Write out the entries verbatim and leave the images out of the copy.

[Dataset entries]
* * * * *

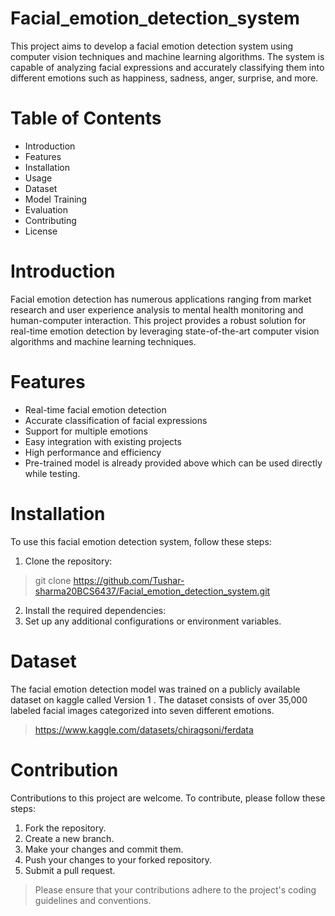 # Facial_emotion_detection_system
This project aims to develop a facial emotion detection system using computer vision techniques and machine learning algorithms. The system is capable of analyzing facial expressions and accurately classifying them into different emotions such as happiness, sadness, anger, surprise, and more.

# Table of Contents
* Introduction
* Features
* Installation
* Usage
* Dataset
* Model Training
* Evaluation
* Contributing
* License

# Introduction
Facial emotion detection has numerous applications ranging from market research and user experience analysis to mental health monitoring and human-computer interaction. This project provides a robust solution for real-time emotion detection by leveraging state-of-the-art computer vision algorithms and machine learning techniques.

# Features
* Real-time facial emotion detection
* Accurate classification of facial expressions
* Support for multiple emotions
* Easy integration with existing projects
* High performance and efficiency
* Pre-trained model is already provided above which can be used directly while testing.

# Installation
To use this facial emotion detection system, follow these steps:
1. Clone the repository: 
> git clone https://github.com/Tushar-sharma20BCS6437/Facial_emotion_detection_system.git
2. Install the required dependencies:
3. Set up any additional configurations or environment variables.

# Dataset
The facial emotion detection model was trained on a publicly available dataset on kaggle called Version 1 . The dataset consists of over 35,000 labeled facial images categorized into seven different emotions.
> https://www.kaggle.com/datasets/chiragsoni/ferdata

# Contribution 
Contributions to this project are welcome. To contribute, please follow these steps:
1. Fork the repository.
2. Create a new branch.
3. Make your changes and commit them.
4. Push your changes to your forked repository.
5. Submit a pull request. 
> Please ensure that your contributions adhere to the project's coding guidelines and conventions.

* * * * *

### Response to this task:
 # Facial_emotion_detection_system
This project aims to develop a facial emotion detection system using computer vision techniques and machine learning algorithms. The system is capable of analyzing facial expressions and accurately classifying them into different emotions such as happiness, sadness, anger, surprise, and more.

# Table of Contents
* Introduction
* Features
* Installation
* Usage
* Dataset
* Model Training
* Evaluation
* Contributing
* License

# Introduction
Facial emotion detection has numerous applications ranging from market research and user experience analysis to mental health monitoring and human-computer interaction. This project provides a robust solution for real-time emotion detection by leveraging state-of-the-art computer vision algorithms and machine learning techniques.

# Features
* Real-time facial emotion detection
* Accurate classification of facial expressions
* Support for multiple emotions
* Easy integration with existing projects
* High performance and efficiency
* Pre-trained model is already provided above which can be used directly while testing.

# Installation
To use this facial emotion detection system, follow these steps:
1. Clone the repository: 
> git clone https://github.com/Tushar-sharma20BCS6437/Facial_emotion_detection_system.git
2. Install the required dependencies:
3. Set up any additional configurations or environment variables.

# Dataset
The facial emotion detection model was trained on a publicly available dataset on kaggle called Version 1 . The dataset consists of over 35,000 labeled facial images categorized into seven different emotions.
> https://www.kaggle.com/datasets/chiragsoni/ferdata

# Contribution 
Contributions to this project are welcome. To contribute, please follow these steps:
1. Fork the repository.
2. Create a new branch.
3. Make your changes and commit them.
4. Push your changes to your forked repository.
5. Submit a pull request. 
> Please ensure that your contributions adhere to the project's coding guidelines and conventions.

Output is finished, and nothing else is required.